Stokastik

Machine Learning, AI and Programming

Sampling from Probability Distributions

Often we are required to sample random values from a specified distribution. The specified probability distribution could be either discrete or continuous. With discrete sampling, the generated samples can take only discrete states, for example, a coin toss experiment can either be a heads or a tails, a dice can only come up with result from the set {1, 2, 3, 4, 5, 6} and so on. Whereas with continuous sampling, the generated samples can take any real values within some range. For example in a normal distribution, the sampled values can possibly take any value form (-\infty, +\infty).

In both discrete and continuous data sampling, the sampled results should closely match the probability distribution from which it was sampled. For example for a coin with P(Heads)=0.7, if we sample 100 results, the number of heads should come close to 70. As you have guessed correctly, that if we generate more and more samples, the samples would have higher chances of following the probability distribution from which they are sampled.

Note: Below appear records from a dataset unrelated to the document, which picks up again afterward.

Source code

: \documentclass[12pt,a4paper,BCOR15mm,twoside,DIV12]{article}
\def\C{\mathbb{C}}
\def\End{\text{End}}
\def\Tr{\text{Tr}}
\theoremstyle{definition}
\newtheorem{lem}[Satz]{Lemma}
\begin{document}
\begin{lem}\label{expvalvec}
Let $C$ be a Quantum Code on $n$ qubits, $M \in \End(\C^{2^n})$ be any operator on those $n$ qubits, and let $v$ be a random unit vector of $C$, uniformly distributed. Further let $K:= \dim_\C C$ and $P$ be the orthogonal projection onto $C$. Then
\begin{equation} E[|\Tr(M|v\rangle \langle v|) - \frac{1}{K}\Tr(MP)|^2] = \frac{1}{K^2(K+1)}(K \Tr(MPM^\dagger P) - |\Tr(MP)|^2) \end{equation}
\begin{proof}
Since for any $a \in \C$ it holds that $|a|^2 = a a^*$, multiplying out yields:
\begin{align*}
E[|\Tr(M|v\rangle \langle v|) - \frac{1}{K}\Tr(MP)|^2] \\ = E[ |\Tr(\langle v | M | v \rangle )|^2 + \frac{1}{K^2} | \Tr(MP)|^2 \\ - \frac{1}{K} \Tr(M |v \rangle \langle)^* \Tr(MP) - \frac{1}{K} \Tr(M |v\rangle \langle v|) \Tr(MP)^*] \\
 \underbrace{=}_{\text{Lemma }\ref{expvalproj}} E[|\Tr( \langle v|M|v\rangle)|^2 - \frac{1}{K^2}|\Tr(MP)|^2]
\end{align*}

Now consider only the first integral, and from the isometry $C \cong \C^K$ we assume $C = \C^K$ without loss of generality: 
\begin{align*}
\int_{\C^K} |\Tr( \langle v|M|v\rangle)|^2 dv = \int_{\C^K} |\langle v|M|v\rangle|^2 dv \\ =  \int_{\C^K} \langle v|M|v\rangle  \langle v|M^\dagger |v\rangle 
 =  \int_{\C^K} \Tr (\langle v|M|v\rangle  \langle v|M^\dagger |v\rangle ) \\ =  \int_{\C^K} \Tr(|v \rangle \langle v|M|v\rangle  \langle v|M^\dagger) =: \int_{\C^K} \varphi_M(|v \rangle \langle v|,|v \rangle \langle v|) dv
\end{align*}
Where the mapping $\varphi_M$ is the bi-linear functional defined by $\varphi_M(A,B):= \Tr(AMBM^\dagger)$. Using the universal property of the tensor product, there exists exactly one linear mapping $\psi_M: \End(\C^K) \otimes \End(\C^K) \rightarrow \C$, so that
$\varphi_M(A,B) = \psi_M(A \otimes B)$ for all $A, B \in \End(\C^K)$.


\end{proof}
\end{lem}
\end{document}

Let us start with discrete sampling. You are given a biased coin where P(Heads)=0.7 i.e. P(Tails)=0.3, sample 100 outcomes from this distribution. How we can sample results such that the results follow the given distribution closely (if not exactly). Note that if we generate a random number with an uniform distribution between 0 and 1, then the probability of the number being less than equals to 0.7 is 0.7, thus if we generate a random number uniformly between 0 and 1, and it is less than 0.7, then we sample "Heads" else we sample "Tails". Given that most programming languages comes with an inbuilt function to generate random numbers with uniform distribution, this is an easy task. But given a probability distribution with many more states,

\left\{X_1, X_2, ..., X_M\right\}

with the corresponding distribution :

P(X_1), P(X_2), ..., P(X_M)

How to generate samples from this distribution ? Remember that the probability density function of an uniform distribution looks like below.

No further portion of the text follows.